Tumor growth can start from stem cells in the gut, say School of Medicine researchers studying fruit flies.
They found that tumors can grow from adult stem cells that have lost a specific tumor-suppressor gene. The gene, Apc, has previously been implicated in human gastrointestinal cancers, including colon cancer, the second-leading cause of cancer-related death in the Western world.
“A long-standing question in cancer biology is ‘Do tumors arise from specific cell types?'” said lead author Craig A. Micchelli, Ph.D., assistant professor of developmental biology. “We asked what happens when the Apc gene is specifically disabled in fruit fly intestinal stem cells, and we observed that the mutant cells proliferate rapidly to create tumors. Our studies demonstrate that adult stem cells in the intestinal tract of fruit flies can function as a cell of origin for tumorigenesis.”
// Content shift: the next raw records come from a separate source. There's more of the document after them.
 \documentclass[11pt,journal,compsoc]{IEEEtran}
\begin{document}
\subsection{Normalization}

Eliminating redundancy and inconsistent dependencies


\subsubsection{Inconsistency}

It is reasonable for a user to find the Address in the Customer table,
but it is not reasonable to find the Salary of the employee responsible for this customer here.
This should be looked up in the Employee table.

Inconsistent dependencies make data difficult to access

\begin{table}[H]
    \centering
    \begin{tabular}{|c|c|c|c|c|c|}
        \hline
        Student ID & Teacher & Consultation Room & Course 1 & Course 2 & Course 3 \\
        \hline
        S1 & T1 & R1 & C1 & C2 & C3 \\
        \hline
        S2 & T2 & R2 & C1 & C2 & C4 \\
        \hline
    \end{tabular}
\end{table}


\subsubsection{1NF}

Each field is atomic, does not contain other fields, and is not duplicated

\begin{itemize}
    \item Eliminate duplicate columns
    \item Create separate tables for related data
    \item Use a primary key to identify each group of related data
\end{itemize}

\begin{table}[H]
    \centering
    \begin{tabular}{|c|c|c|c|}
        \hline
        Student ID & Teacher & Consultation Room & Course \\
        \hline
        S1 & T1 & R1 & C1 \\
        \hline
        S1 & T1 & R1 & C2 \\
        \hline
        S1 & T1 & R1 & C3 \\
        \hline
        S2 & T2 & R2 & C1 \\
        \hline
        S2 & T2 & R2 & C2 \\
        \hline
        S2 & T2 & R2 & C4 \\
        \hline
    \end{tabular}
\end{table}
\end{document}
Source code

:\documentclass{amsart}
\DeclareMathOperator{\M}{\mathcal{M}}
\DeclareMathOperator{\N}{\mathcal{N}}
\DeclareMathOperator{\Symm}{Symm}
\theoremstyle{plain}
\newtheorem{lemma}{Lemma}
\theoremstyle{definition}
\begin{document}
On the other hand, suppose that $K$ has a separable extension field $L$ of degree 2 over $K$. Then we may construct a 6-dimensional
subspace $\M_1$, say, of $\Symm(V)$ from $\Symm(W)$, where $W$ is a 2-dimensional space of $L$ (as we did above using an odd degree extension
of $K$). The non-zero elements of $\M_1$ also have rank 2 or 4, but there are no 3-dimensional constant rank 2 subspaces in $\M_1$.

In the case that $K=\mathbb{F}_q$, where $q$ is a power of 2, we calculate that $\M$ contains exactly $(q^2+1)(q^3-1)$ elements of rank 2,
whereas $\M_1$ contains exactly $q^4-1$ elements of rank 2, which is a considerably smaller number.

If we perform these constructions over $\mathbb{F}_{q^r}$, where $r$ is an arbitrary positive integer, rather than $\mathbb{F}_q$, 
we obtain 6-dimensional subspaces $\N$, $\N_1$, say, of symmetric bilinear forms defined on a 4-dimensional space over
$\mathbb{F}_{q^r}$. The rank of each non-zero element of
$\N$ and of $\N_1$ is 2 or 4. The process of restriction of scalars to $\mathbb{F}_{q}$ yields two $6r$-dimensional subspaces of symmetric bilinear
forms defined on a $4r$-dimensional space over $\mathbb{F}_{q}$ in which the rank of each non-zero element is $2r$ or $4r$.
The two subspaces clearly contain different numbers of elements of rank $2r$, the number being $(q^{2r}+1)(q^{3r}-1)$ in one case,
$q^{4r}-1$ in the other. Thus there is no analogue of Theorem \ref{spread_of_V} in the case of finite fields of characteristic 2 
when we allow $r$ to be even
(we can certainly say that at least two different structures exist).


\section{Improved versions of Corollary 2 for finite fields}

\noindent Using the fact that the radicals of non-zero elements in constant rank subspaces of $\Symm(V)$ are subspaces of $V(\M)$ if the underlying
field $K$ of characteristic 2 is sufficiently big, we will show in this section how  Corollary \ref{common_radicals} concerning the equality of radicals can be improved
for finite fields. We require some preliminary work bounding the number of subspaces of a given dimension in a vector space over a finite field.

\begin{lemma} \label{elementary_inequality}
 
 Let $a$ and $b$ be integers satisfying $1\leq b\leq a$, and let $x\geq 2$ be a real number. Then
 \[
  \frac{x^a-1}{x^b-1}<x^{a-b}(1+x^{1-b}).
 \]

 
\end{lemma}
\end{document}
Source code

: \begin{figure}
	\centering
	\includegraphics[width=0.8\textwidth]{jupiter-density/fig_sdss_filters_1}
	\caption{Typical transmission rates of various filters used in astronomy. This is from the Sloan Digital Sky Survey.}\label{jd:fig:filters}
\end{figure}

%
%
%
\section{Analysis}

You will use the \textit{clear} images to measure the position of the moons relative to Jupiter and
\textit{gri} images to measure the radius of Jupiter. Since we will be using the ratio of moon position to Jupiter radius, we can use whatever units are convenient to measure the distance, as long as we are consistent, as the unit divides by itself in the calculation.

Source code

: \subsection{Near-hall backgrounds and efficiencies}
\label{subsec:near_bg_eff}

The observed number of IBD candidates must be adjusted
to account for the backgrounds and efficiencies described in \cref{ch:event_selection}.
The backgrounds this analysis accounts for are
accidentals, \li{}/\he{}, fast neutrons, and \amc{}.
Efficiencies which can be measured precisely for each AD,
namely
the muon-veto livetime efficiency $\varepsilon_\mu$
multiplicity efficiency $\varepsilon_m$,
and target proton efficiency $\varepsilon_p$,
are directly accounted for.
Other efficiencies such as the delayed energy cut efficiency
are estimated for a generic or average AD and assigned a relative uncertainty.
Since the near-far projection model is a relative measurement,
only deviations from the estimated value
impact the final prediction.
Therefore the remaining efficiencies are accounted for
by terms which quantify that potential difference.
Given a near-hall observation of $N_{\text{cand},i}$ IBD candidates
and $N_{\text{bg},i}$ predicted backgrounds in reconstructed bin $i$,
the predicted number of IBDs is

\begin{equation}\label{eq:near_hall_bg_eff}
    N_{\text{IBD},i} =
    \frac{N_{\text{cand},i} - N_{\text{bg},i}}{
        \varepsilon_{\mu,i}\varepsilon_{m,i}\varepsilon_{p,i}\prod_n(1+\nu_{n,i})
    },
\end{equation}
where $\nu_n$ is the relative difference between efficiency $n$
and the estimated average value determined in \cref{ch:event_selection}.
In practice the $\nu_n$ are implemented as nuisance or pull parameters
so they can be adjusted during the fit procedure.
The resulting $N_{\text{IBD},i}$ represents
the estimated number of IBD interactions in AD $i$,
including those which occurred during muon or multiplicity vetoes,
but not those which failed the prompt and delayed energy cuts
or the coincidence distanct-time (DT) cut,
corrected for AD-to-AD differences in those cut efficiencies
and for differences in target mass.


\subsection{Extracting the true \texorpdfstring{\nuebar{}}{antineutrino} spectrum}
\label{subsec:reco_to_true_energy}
The study was published in the journal Development.
In the gut of mature fruit flies, a population of stem cells exists to maintain the gut lining. When cells lining the intestinal tract die or are sloughed off, stem cells divide to produce replacements. Normally, just a couple thousand stem cells reside in a fruit fly’s gut and divide as needed to keep the gut healthy.
When the researchers selectively knocked out the Apc gene in these cells, they saw that the cells divided rapidly, forming masses of cells that protruded into the gut interior. These tumor-like masses had characteristics very like those of adenomas of the human gastrointestinal tract. Adenomas are benign tumors that can become malignant.
The Apc gene is often missing in people with the hereditary colon cancer syndrome familial adenomatous polyposis. Without surgery to remove all or part of the colon, colon cancer is virtually inevitable in those with Apc loss.
“The fruit fly now provides a powerful genetic model system that can be used to study the earliest steps of gastrointestinal tumorigenesis,” Micchelli said. “The system can also be used to identify new genes that suppress the rapid proliferation caused by loss of Apc. Such genes constitute novel drug targets capable of retarding tumor growth at a very early stage.”